I will pop over to an unpainted furniture store tonight (might even find cabinet doors there! Just learned about it) and pick up General Finishes products after reading great things - hopefully the GF website is correct and they are a supplier. They have great reviews for their wipe on gels and polyurethanes!we'll see what I think soon enough ...


----------



## Doc7 (Aug 2, 2011)

*moving on!*

I used general finishes “Georgian Cherry” Gel Stain and am happy with the color. Cell phone doesn’t quite do it justice and makes it a little more orange than it actually turned out but below is the general idea. It is currently top-side down – I will need to flip it and add the upper trim (currently shown on top of the project) after I topcoat the currently visible parts.

The only “gel Top coat” they had from GF was in Satin. Am I OK using 3 coats of that and is 3 coats enough? Or should I work harder on finding a glossy Arm R Seal or use a different more commonly available brand?

Thanks for continued help!!

*







*


----------



## cabinetman (Jul 5, 2007)

Doc7 said:


> Am I OK using 3 coats of that and is 3 coats enough? Or should I work harder on finding a glossy Arm R Seal or use a different more commonly available brand?
> 
> Thanks for continued help!!
> 
> ...


The amount of finish would depend on how it looks and feels to you.

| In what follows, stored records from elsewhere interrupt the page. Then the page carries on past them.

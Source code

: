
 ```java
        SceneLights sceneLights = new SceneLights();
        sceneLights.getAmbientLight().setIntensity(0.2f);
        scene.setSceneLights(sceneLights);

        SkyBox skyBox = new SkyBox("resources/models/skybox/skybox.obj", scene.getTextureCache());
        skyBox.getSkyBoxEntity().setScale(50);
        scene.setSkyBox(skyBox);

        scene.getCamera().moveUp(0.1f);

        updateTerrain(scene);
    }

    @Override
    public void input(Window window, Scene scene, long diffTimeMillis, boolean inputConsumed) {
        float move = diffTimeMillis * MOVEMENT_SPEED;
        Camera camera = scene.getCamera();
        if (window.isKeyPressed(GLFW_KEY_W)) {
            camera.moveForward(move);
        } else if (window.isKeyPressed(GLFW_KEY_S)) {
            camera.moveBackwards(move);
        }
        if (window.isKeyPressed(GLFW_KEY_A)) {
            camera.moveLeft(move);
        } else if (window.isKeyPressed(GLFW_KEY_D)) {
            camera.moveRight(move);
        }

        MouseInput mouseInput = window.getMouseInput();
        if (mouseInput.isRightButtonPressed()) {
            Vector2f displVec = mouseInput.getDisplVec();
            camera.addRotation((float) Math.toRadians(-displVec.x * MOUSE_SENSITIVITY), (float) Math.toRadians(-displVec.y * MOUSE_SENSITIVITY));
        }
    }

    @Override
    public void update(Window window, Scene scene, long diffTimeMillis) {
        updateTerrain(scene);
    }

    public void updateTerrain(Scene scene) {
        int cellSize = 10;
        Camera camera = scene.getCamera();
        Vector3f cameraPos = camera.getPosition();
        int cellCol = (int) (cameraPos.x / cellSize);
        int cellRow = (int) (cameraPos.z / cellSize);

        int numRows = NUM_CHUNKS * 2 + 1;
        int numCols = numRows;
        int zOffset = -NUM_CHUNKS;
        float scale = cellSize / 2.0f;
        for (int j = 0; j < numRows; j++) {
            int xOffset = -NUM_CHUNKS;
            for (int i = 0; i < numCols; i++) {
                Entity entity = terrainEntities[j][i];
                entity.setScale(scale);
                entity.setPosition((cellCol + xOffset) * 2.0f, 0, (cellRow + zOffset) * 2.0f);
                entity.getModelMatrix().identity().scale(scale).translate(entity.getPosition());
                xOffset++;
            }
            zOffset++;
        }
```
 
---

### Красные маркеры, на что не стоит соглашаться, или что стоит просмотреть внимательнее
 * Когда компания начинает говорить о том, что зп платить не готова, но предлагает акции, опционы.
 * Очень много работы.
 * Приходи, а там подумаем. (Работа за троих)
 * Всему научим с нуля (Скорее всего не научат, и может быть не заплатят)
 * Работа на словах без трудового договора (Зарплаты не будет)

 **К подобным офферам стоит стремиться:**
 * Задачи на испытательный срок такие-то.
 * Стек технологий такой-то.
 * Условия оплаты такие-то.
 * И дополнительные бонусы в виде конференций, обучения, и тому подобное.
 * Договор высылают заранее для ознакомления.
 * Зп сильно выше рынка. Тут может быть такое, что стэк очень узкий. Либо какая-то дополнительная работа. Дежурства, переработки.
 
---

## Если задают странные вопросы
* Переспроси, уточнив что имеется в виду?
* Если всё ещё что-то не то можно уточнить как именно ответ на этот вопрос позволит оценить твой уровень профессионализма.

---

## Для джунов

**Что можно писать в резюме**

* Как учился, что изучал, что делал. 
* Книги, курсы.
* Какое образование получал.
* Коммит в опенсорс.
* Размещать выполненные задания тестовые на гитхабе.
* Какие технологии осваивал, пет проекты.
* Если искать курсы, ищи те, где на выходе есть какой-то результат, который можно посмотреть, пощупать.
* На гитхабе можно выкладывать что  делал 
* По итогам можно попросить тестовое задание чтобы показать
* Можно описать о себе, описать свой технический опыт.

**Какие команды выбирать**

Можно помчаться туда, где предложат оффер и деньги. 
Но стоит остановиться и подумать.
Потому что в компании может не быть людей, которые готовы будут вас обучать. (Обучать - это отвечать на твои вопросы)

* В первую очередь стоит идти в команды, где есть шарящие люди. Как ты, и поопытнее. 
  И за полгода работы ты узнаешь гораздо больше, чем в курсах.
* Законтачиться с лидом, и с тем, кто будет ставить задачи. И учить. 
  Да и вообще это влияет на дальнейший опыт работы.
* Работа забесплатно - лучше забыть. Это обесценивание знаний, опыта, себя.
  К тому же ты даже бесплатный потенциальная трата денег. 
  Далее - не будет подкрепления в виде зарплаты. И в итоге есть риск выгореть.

Allow each application to fully dry before recoating.












 







.


----------



## Doc7 (Aug 2, 2011)

Posted in Project Show case - next update when I add doors - unsure if I will build or buy, will be doing research once I take stock of my leftover wood, cost of router bits, etc

http://www.woodworkingtalk.com/f13/fish-tank-stand-29315/











Like I say there, *thank you to everyone for your help!!!*


----------